▶ **Rendered images with source text**:
Start of Block

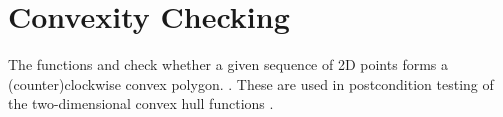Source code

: \section{Convexity Checking}

The functions  and 
check whether a given sequence of 2D points forms a (counter)clockwise convex 
polygon.%
.  These are used in postcondition
testing of the two-dimensional convex hull functions%
.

End of Block

Would you write out an exact copy of the entries above, with no images?

▶ **ANSWER TO THE EXERCISE**:
Source code

: \section{Convexity Checking}

The functions  and 
check whether a given sequence of 2D points forms a (counter)clockwise convex 
polygon.%
.  These are used in postcondition
testing of the two-dimensional convex hull functions%
.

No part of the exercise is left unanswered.